O que surgiu primeiro: buracos negros supermassivos ou galáxias?
O dilema intriga há muito os astrónomos, mas o telescópio James Webb está a ser decisivo para responder a uma pergunta crucial que irá permitir entender o Universo como um todo.

A pergunta será, provavelmente, tão antiga como as dúvidas sobre o ovo e a galinha. A relação entre buracos negros supermassivos e a formação de galáxias é complexa.
A teoria convencional da formação de buracos negros supermassivos sugere que as galáxias se formaram primeiro. As nuvens de gás colapsaram para formar as primeiras estrelas, deixando para trás buracos negros de massa estelar após a morte das estrelas.
Muitas teorias e pouco consenso
Observações recentes mostraram, por outro lado, um buraco negro supermassivo no interior de uma pequena galáxia na fase inicial do seu desenvolvimento, sugerindo, como tal, que surgiram antes das galáxias. Mas os astrónomos continuam cautelosos e alertam ser prematuro tirar conclusões definitivas a partir de um caso isolado.

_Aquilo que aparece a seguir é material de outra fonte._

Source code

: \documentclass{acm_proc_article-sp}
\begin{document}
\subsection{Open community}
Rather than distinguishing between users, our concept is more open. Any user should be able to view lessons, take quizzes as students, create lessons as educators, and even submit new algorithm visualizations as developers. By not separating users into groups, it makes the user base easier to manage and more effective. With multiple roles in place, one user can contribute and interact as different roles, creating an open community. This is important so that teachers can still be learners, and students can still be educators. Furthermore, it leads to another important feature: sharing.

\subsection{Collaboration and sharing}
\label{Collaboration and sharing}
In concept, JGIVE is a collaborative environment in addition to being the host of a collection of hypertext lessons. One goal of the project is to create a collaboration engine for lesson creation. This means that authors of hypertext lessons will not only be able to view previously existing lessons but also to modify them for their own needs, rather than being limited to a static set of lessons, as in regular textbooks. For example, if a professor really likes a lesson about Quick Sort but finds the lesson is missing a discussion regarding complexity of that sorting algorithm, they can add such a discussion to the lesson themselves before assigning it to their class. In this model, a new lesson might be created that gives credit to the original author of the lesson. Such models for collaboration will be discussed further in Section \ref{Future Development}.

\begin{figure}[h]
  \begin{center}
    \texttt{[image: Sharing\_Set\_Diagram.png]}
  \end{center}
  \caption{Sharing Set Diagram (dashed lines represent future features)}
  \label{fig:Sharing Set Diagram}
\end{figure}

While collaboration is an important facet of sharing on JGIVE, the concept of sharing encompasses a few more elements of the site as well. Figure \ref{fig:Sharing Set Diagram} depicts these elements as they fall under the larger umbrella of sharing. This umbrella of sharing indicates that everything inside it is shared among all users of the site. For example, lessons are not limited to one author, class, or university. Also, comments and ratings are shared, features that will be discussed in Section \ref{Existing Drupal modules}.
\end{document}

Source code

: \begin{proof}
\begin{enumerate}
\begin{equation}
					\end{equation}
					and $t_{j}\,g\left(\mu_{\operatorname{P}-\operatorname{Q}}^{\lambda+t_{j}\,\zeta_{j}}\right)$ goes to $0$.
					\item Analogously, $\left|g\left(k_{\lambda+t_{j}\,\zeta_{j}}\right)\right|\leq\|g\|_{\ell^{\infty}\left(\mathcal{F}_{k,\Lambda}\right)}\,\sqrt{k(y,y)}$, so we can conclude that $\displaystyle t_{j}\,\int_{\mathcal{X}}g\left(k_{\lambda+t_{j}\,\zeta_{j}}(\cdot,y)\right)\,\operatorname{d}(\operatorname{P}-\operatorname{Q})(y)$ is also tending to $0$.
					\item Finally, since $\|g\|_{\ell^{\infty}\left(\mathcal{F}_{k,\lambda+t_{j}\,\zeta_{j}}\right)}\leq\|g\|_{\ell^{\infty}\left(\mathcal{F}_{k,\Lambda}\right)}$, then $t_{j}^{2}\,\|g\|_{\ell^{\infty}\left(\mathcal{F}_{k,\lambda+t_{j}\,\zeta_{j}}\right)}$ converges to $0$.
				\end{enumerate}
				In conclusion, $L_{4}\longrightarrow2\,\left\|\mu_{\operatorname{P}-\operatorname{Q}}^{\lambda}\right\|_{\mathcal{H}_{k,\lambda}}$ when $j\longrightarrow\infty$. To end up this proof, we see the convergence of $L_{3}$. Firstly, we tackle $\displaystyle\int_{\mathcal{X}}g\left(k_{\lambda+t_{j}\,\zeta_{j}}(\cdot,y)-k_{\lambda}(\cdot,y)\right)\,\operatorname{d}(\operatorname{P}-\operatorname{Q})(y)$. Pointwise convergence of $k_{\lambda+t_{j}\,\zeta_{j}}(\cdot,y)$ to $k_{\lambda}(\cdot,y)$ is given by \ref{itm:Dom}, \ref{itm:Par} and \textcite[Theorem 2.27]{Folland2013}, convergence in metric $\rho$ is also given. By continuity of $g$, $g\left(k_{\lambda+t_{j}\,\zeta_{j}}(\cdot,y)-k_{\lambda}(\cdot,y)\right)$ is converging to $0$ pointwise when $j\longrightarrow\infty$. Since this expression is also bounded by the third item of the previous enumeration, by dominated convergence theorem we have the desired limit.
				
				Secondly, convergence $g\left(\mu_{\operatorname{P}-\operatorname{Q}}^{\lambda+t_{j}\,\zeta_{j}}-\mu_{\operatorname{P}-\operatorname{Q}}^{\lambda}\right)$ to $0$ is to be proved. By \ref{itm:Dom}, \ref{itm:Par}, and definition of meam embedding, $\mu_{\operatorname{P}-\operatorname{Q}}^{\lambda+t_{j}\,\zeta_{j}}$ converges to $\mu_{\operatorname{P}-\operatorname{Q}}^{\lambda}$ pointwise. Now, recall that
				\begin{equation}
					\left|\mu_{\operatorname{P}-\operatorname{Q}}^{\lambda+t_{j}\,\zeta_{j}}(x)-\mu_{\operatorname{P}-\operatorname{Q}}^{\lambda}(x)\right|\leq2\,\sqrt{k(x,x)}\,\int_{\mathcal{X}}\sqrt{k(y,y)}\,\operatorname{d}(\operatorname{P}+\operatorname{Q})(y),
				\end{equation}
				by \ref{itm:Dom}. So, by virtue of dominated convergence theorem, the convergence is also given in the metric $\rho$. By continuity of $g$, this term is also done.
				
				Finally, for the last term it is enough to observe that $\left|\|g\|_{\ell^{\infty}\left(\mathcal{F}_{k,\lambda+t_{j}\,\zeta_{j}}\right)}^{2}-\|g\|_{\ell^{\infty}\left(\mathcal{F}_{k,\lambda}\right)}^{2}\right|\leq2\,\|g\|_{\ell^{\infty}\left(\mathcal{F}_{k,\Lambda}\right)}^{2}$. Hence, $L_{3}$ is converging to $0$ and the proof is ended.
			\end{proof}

E é preciso não esquecer também que existem algumas galáxias sem buracos negros e outras onde um buraco negro não foi detetado. Para complicar ainda mais, há teses que especulam sobre a possibilidade de um buraco negro ter sido criado quando estrelas e galáxias colidiram e se fundiram. A discussão a orbitar à volta deste tema, portanto, não tem um fim à vista.
A nova era do telescópio James Webs
O poderoso telescópio espacial James Webs, no entanto, tem vindo a ampliar a nossa perceção sobre o Universo, ajudando a decifrar mistérios que, como este, intrigam desde sempre os investigadores.
Ao contrário do Hubble, o Webb foi projetado para ver o que é invisível aos nossos olhos. Com lentes poderosas e apetrechado com os instrumentos certos, capta a luz infravermelha e alcança alguns dos objetos mais antigos e distantes do Universo.
Quando o Webb capta uma imagem de uma galáxia distante, os astrónomos estão, na verdade, a ver como este sistema estelar era há mil milhões de anos. A sua luz viaja pelo espaço e pelo tempo, atingindo o espelho do telescópio. É justamente o que faria uma máquina do tempo para chegar ao Universo primitivo.
Essas janelas que o James Webs abriu já estão a desafiar os atuais modelos e teorias, inaugurando oportunidades para explorar novas fronteiras. Os dados mais recentes do telescópio espacial analisados pelos astrónomos revelaram que os buracos negros não só existiram no início dos tempos, como também deram origem a novas estrelas, acelerando a formação de galáxias e, consequentemente, influenciando a evolução de todo o Universo.
Reviravolta nas teorias dominantes
É justamente esta a teoria que está a desafiar tudo que se sabe sobre a formação de galáxias. As descobertas da equipa internacional, liderada pela Universidade Johns Hopkins, sugerem que os buracos negros não só existiram no início do tempo, como originaram também novas estrelas e impulsionaram a formação de galáxias.
Joseph Silk, professor de física e astronomia na Universidade Johns Hopkins.
O estudo publicado no Astrophysical Journal Letters propõe que os buracos negros atuaram como “sementes”, impulsionando o nascimento das primeiras estrelas durante os primeiros 50 milhões de anos do Universo - uma fração do tempo ridiculamente insignificante na história de 13,8 mil milhões de anos do Universo.
As galáxias muito distantes e extremamente antigas que o Webb observou parecem muito mais brilhantes do que se julgava. As imagens mostraram não só quantidades invulgarmente elevadas de estrelas jovens, como uma abundância estonteante de buracos negros supermassivos.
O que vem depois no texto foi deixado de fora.